Task objective:
Output all the data exactly. Pictures do not belong in the copy.

Entries provided:
------------

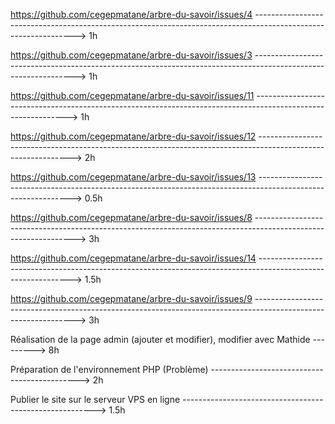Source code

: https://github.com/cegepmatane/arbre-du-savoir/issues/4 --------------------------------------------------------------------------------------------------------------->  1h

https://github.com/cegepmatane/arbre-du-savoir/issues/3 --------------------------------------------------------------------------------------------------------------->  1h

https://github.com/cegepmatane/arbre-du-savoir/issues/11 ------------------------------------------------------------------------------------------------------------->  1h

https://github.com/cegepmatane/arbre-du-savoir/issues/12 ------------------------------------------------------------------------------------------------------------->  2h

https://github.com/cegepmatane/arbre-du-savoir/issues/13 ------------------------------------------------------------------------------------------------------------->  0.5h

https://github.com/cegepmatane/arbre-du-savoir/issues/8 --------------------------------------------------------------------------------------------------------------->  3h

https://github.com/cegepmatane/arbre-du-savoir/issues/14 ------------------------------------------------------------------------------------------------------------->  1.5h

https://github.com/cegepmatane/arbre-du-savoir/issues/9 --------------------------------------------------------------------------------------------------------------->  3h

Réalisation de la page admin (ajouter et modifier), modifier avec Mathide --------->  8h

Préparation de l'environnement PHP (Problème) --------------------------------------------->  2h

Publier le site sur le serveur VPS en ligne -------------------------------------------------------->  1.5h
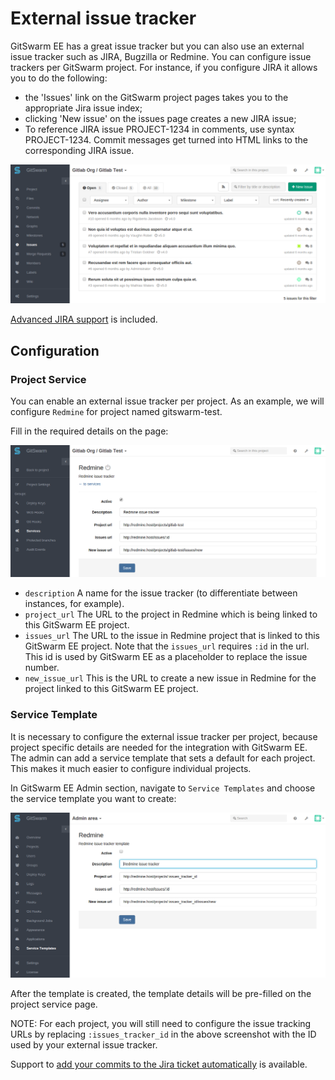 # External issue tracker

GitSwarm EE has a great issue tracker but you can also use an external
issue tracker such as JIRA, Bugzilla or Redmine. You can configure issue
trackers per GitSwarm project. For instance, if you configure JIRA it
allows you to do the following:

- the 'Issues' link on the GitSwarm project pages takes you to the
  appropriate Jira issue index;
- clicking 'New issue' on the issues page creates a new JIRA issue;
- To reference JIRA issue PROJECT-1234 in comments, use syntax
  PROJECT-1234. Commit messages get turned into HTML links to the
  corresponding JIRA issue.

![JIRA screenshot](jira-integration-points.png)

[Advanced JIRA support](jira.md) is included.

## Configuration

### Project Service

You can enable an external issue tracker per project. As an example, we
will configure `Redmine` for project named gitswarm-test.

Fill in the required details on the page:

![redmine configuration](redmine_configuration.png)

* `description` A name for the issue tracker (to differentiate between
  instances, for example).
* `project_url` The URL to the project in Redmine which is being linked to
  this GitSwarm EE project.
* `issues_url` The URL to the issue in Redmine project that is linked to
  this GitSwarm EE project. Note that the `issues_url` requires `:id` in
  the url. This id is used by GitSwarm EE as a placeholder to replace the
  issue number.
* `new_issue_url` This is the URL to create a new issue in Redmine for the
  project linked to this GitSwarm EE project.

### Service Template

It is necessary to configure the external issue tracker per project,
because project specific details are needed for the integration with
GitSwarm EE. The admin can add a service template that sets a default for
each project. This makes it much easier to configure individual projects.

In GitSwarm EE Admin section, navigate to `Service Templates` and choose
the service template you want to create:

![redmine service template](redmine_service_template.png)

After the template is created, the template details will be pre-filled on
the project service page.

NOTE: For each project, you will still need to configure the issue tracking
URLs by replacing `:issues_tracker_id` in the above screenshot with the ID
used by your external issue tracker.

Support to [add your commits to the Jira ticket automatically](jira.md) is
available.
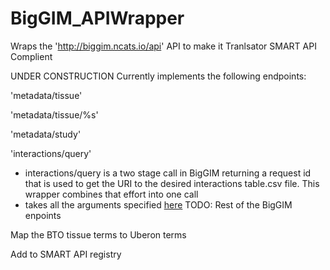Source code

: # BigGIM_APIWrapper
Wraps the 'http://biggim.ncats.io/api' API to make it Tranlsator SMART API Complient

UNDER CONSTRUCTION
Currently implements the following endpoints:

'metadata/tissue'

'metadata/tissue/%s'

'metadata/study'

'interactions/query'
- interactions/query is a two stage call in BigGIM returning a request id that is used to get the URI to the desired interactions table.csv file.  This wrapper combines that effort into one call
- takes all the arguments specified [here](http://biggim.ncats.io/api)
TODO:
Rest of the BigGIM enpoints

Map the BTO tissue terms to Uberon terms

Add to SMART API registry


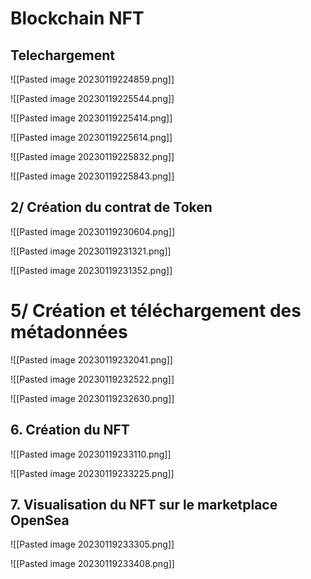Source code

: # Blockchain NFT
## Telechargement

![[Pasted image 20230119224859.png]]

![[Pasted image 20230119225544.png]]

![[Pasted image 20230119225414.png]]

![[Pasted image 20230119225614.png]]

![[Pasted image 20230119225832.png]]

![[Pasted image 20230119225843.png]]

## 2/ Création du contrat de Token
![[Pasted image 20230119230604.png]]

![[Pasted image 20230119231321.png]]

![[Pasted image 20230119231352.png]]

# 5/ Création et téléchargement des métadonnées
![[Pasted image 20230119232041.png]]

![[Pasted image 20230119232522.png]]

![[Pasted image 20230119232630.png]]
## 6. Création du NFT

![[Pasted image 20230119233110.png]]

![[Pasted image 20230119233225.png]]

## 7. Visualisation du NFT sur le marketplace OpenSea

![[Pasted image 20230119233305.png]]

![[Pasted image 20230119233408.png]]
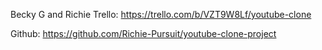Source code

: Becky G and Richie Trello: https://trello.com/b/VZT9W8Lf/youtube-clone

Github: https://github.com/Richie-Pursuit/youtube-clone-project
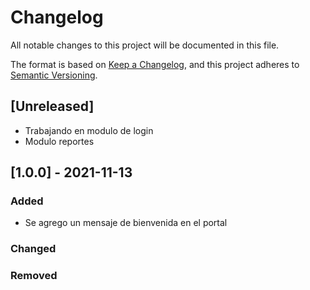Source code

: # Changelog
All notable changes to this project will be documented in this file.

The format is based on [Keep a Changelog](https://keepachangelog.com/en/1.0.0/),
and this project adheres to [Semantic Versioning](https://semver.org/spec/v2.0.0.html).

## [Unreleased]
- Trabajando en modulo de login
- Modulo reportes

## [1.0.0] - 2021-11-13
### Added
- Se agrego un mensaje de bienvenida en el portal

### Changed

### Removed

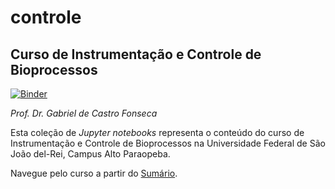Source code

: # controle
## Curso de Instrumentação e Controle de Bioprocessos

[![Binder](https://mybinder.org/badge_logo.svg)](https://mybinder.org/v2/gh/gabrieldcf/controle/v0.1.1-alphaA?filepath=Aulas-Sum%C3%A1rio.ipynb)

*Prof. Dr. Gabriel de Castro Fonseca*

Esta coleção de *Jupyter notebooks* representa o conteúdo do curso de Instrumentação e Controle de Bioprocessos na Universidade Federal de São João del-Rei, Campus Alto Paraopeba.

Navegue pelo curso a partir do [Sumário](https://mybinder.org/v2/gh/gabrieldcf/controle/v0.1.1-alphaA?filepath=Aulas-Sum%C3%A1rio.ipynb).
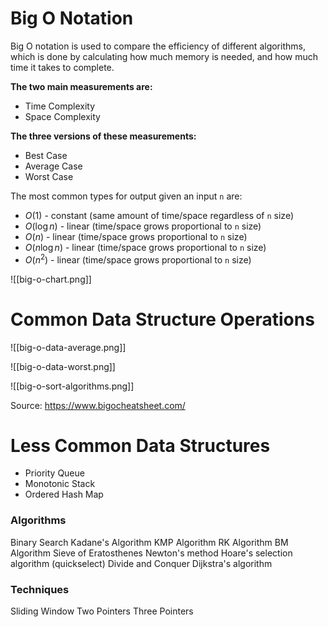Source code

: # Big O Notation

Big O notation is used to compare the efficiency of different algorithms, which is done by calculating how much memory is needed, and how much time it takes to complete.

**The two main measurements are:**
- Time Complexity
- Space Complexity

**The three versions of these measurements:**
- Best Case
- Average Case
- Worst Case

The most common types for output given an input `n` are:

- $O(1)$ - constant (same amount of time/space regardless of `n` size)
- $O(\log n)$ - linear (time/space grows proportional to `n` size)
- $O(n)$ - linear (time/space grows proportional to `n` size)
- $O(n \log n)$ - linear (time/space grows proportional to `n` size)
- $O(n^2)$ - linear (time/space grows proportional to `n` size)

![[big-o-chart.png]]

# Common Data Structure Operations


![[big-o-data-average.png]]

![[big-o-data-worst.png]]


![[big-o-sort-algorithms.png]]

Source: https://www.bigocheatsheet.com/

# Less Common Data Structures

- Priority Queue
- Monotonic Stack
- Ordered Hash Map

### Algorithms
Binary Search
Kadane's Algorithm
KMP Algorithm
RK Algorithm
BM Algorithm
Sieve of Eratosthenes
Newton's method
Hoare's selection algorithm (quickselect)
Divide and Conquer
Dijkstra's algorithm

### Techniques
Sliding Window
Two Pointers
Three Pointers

------------

Exercise answer:
Source code

: https://github.com/cegepmatane/arbre-du-savoir/issues/4 --------------------------------------------------------------------------------------------------------------->  1h

https://github.com/cegepmatane/arbre-du-savoir/issues/3 --------------------------------------------------------------------------------------------------------------->  1h

https://github.com/cegepmatane/arbre-du-savoir/issues/11 ------------------------------------------------------------------------------------------------------------->  1h

https://github.com/cegepmatane/arbre-du-savoir/issues/12 ------------------------------------------------------------------------------------------------------------->  2h

https://github.com/cegepmatane/arbre-du-savoir/issues/13 ------------------------------------------------------------------------------------------------------------->  0.5h

https://github.com/cegepmatane/arbre-du-savoir/issues/8 --------------------------------------------------------------------------------------------------------------->  3h

https://github.com/cegepmatane/arbre-du-savoir/issues/14 ------------------------------------------------------------------------------------------------------------->  1.5h

https://github.com/cegepmatane/arbre-du-savoir/issues/9 --------------------------------------------------------------------------------------------------------------->  3h

Réalisation de la page admin (ajouter et modifier), modifier avec Mathide --------->  8h

Préparation de l'environnement PHP (Problème) --------------------------------------------->  2h

Publier le site sur le serveur VPS en ligne -------------------------------------------------------->  1.5h
 # External issue tracker

GitSwarm EE has a great issue tracker but you can also use an external
issue tracker such as JIRA, Bugzilla or Redmine. You can configure issue
trackers per GitSwarm project. For instance, if you configure JIRA it
allows you to do the following:

- the 'Issues' link on the GitSwarm project pages takes you to the
  appropriate Jira issue index;
- clicking 'New issue' on the issues page creates a new JIRA issue;
- To reference JIRA issue PROJECT-1234 in comments, use syntax
  PROJECT-1234. Commit messages get turned into HTML links to the
  corresponding JIRA issue.

![JIRA screenshot](jira-integration-points.png)

[Advanced JIRA support](jira.md) is included.

## Configuration

### Project Service

You can enable an external issue tracker per project. As an example, we
will configure `Redmine` for project named gitswarm-test.

Fill in the required details on the page:

![redmine configuration](redmine_configuration.png)

* `description` A name for the issue tracker (to differentiate between
  instances, for example).
* `project_url` The URL to the project in Redmine which is being linked to
  this GitSwarm EE project.
* `issues_url` The URL to the issue in Redmine project that is linked to
  this GitSwarm EE project. Note that the `issues_url` requires `:id` in
  the url. This id is used by GitSwarm EE as a placeholder to replace the
  issue number.
* `new_issue_url` This is the URL to create a new issue in Redmine for the
  project linked to this GitSwarm EE project.

### Service Template

It is necessary to configure the external issue tracker per project,
because project specific details are needed for the integration with
GitSwarm EE. The admin can add a service template that sets a default for
each project. This makes it much easier to configure individual projects.

In GitSwarm EE Admin section, navigate to `Service Templates` and choose
the service template you want to create:

![redmine service template](redmine_service_template.png)

After the template is created, the template details will be pre-filled on
the project service page.

NOTE: For each project, you will still need to configure the issue tracking
URLs by replacing `:issues_tracker_id` in the above screenshot with the ID
used by your external issue tracker.

Support to [add your commits to the Jira ticket automatically](jira.md) is
available.
Source code

: # BigGIM_APIWrapper
Wraps the 'http://biggim.ncats.io/api' API to make it Tranlsator SMART API Complient

UNDER CONSTRUCTION
Currently implements the following endpoints:

'metadata/tissue'

'metadata/tissue/%s'

'metadata/study'

'interactions/query'
- interactions/query is a two stage call in BigGIM returning a request id that is used to get the URI to the desired interactions table.csv file.  This wrapper combines that effort into one call
- takes all the arguments specified [here](http://biggim.ncats.io/api)
TODO:
Rest of the BigGIM enpoints

Map the BTO tissue terms to Uberon terms

Add to SMART API registry


Source code

: # Blockchain NFT
## Telechargement

![[Pasted image 20230119224859.png]]

![[Pasted image 20230119225544.png]]

![[Pasted image 20230119225414.png]]

![[Pasted image 20230119225614.png]]

![[Pasted image 20230119225832.png]]

![[Pasted image 20230119225843.png]]

## 2/ Création du contrat de Token
![[Pasted image 20230119230604.png]]

![[Pasted image 20230119231321.png]]

![[Pasted image 20230119231352.png]]

# 5/ Création et téléchargement des métadonnées
![[Pasted image 20230119232041.png]]

![[Pasted image 20230119232522.png]]

![[Pasted image 20230119232630.png]]
## 6. Création du NFT

![[Pasted image 20230119233110.png]]

![[Pasted image 20230119233225.png]]

## 7. Visualisation du NFT sur le marketplace OpenSea

![[Pasted image 20230119233305.png]]

![[Pasted image 20230119233408.png]]
Source code

: Becky G and Richie Trello: https://trello.com/b/VZT9W8Lf/youtube-clone

Github: https://github.com/Richie-Pursuit/youtube-clone-project
Source code

: # Changelog
All notable changes to this project will be documented in this file.

The format is based on [Keep a Changelog](https://keepachangelog.com/en/1.0.0/),
and this project adheres to [Semantic Versioning](https://semver.org/spec/v2.0.0.html).

## [Unreleased]
- Trabajando en modulo de login
- Modulo reportes

## [1.0.0] - 2021-11-13
### Added
- Se agrego un mensaje de bienvenida en el portal

### Changed

### Removed

Source code

: # controle
## Curso de Instrumentação e Controle de Bioprocessos

[![Binder](https://mybinder.org/badge_logo.svg)](https://mybinder.org/v2/gh/gabrieldcf/controle/v0.1.1-alphaA?filepath=Aulas-Sum%C3%A1rio.ipynb)

*Prof. Dr. Gabriel de Castro Fonseca*

Esta coleção de *Jupyter notebooks* representa o conteúdo do curso de Instrumentação e Controle de Bioprocessos na Universidade Federal de São João del-Rei, Campus Alto Paraopeba.

Navegue pelo curso a partir do [Sumário](https://mybinder.org/v2/gh/gabrieldcf/controle/v0.1.1-alphaA?filepath=Aulas-Sum%C3%A1rio.ipynb).
Source code

: # Big O Notation

Big O notation is used to compare the efficiency of different algorithms, which is done by calculating how much memory is needed, and how much time it takes to complete.

**The two main measurements are:**
- Time Complexity
- Space Complexity

**The three versions of these measurements:**
- Best Case
- Average Case
- Worst Case

The most common types for output given an input `n` are:

- $O(1)$ - constant (same amount of time/space regardless of `n` size)
- $O(\log n)$ - linear (time/space grows proportional to `n` size)
- $O(n)$ - linear (time/space grows proportional to `n` size)
- $O(n \log n)$ - linear (time/space grows proportional to `n` size)
- $O(n^2)$ - linear (time/space grows proportional to `n` size)

![[big-o-chart.png]]

# Common Data Structure Operations


![[big-o-data-average.png]]

![[big-o-data-worst.png]]


![[big-o-sort-algorithms.png]]

Source: https://www.bigocheatsheet.com/

# Less Common Data Structures

- Priority Queue
- Monotonic Stack
- Ordered Hash Map

### Algorithms
Binary Search
Kadane's Algorithm
KMP Algorithm
RK Algorithm
BM Algorithm
Sieve of Eratosthenes
Newton's method
Hoare's selection algorithm (quickselect)
Divide and Conquer
Dijkstra's algorithm

### Techniques
Sliding Window
Two Pointers
Three Pointers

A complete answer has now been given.